Friday 30 January 2009

Wikipedia: the new Knol?

Like many people I use Wikipedia quite regularly to check random facts. The strange aspect of this behaviour is that once I find the relevant fact, I have to immediately verify its provenance by conducting subsequent searches in order to find corroborative sources. It makes one wonder why one would use it in the first place.

Wikipedia continues to be plagued by a series of high profile malicious edits. Unfortunately, many of these edits aren't necessarily malicious. They are just wrong or inaccurate. There are probably hundreds of thousands of inaccurate Wikipedia articles, perhaps just as many hosting malicious edits; but it takes high profile gaffs to affect real change. On the day of Barack Obama's inauguration, Wikipedia reported the deaths of West Virginia's Robert Byrd and Edward Kennedy, who had collapsed during the inaugural lunch. Both reports were false.

This event appears to have compelled Jimmy Wales into being more proactive in improving the accuracy and reliability of Wikipedia. Under his proposals many future changes to articles would need to be approved by a group of vetted editors before being published. For me this news is interesting, particularly as it emerges barely two weeks after Google announced that the 100,000th Knol had been created on their 'authoritative and credible' answer to Wikipedia: Knol. Six or seven months ago the discussions focussed on how Knol was the new Wikipedia, now it appears as if Wikipedia might become the new Knol. How bizarre is that?!

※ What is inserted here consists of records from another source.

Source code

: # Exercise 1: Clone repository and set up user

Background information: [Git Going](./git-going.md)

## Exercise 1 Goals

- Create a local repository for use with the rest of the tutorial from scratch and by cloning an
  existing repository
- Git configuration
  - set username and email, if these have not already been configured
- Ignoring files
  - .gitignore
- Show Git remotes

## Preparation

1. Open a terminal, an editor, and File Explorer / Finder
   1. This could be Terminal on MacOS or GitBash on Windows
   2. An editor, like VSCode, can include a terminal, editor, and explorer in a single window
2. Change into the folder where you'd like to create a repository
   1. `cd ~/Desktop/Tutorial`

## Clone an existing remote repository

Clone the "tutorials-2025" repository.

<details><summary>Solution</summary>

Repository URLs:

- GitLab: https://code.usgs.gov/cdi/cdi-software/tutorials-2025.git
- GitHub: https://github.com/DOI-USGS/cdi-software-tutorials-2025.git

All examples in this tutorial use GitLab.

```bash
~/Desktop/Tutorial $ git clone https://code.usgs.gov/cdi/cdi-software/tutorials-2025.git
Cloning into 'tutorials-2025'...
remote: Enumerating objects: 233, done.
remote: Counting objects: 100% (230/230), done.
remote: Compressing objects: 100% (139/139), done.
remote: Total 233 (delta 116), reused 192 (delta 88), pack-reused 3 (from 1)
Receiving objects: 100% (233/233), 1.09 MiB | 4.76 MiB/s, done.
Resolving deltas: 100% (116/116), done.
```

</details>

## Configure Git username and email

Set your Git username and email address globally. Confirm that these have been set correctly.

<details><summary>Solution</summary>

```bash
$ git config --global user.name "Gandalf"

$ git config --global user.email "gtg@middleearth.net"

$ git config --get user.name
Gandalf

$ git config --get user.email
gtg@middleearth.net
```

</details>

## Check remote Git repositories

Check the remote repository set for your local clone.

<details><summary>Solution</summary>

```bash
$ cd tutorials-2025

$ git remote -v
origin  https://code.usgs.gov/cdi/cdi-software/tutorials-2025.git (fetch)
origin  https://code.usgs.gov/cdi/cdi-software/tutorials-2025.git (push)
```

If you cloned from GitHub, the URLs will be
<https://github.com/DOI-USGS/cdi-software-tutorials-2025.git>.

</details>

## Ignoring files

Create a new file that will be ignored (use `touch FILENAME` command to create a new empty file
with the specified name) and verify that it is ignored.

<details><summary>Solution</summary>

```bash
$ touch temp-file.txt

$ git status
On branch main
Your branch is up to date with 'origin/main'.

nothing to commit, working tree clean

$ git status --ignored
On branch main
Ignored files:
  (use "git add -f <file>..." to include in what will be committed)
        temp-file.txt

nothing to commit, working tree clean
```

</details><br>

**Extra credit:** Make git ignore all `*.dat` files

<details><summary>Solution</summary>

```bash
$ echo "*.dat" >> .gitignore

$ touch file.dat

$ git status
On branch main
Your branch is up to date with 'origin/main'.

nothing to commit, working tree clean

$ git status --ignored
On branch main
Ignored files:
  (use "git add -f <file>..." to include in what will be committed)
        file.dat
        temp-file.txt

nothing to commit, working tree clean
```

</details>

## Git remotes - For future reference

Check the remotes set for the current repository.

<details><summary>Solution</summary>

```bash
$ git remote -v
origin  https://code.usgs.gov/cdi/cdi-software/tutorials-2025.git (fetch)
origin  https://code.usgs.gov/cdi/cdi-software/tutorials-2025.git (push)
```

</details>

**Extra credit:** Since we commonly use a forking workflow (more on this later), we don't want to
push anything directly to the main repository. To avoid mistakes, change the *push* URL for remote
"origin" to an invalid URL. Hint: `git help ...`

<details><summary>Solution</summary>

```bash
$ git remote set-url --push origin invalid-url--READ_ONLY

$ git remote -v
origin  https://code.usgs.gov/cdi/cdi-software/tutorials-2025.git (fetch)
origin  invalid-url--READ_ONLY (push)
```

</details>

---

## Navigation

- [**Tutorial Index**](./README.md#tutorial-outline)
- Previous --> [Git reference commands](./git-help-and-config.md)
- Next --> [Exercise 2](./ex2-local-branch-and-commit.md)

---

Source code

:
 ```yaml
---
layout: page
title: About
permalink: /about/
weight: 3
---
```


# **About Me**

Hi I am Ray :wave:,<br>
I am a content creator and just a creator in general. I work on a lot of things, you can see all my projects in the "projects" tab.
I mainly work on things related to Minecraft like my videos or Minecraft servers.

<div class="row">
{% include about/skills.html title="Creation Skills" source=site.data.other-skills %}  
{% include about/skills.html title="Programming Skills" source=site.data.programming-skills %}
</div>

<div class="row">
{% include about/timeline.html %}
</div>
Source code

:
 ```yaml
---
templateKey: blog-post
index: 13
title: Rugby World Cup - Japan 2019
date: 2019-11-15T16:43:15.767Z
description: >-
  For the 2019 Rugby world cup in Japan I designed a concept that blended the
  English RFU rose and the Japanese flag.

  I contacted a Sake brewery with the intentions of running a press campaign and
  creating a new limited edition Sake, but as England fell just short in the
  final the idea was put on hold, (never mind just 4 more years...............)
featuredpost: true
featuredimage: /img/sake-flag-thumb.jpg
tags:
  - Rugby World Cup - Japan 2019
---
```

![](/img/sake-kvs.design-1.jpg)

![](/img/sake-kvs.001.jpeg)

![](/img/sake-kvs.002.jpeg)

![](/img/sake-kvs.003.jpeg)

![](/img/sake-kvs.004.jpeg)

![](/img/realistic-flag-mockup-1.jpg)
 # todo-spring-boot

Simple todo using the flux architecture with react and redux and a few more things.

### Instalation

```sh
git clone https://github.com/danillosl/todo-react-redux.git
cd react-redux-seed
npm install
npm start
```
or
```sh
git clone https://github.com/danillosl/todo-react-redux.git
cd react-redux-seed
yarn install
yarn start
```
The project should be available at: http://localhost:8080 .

Tightening the editing rules of Wikipedia has been on the agenda before and in 2007 this blog discussed how the German Wikipedia was conducting experiments which saw only trusted Wikipedians verifying changes to articles. So, will tightening the editing of Wikipedia make it the new Knol? The short answer is 'no'. Some existing Wikipedia editors can already exert authoritarian control over particular articles and can – in some cases – give the impression that they too have an axe to grind on particular topics. 'Wikipinochets' anyone? Moreover, Knol benefits from its "moderated collaboration" approach, with Knols being created by subject experts whose credentials have been verified. Wikipedia isn't going anywhere near this. Guardian columnist, Marcel Berlins, is probably right about Wikipedia when he states:
"I don't think there's a way of telling what proportion of Wikipedia entries are deficient, whether because of the writer's bias, mischief or lack of knowledge. It's clear that a significant number are questionable, sufficient to lead us to suspect all entries. But to do the right thing - vetting all contributors or contributions - would be impractical and hugely expensive. There is no easy solution. We many just have to accept that Wikipedia's undoubted usefulness comes at the price of occasional - perhaps frequent - inaccuracy. That is a sad conclusion to reach about an encyclopedia."
Oh well, back to verifying random facts found on Wikipedia.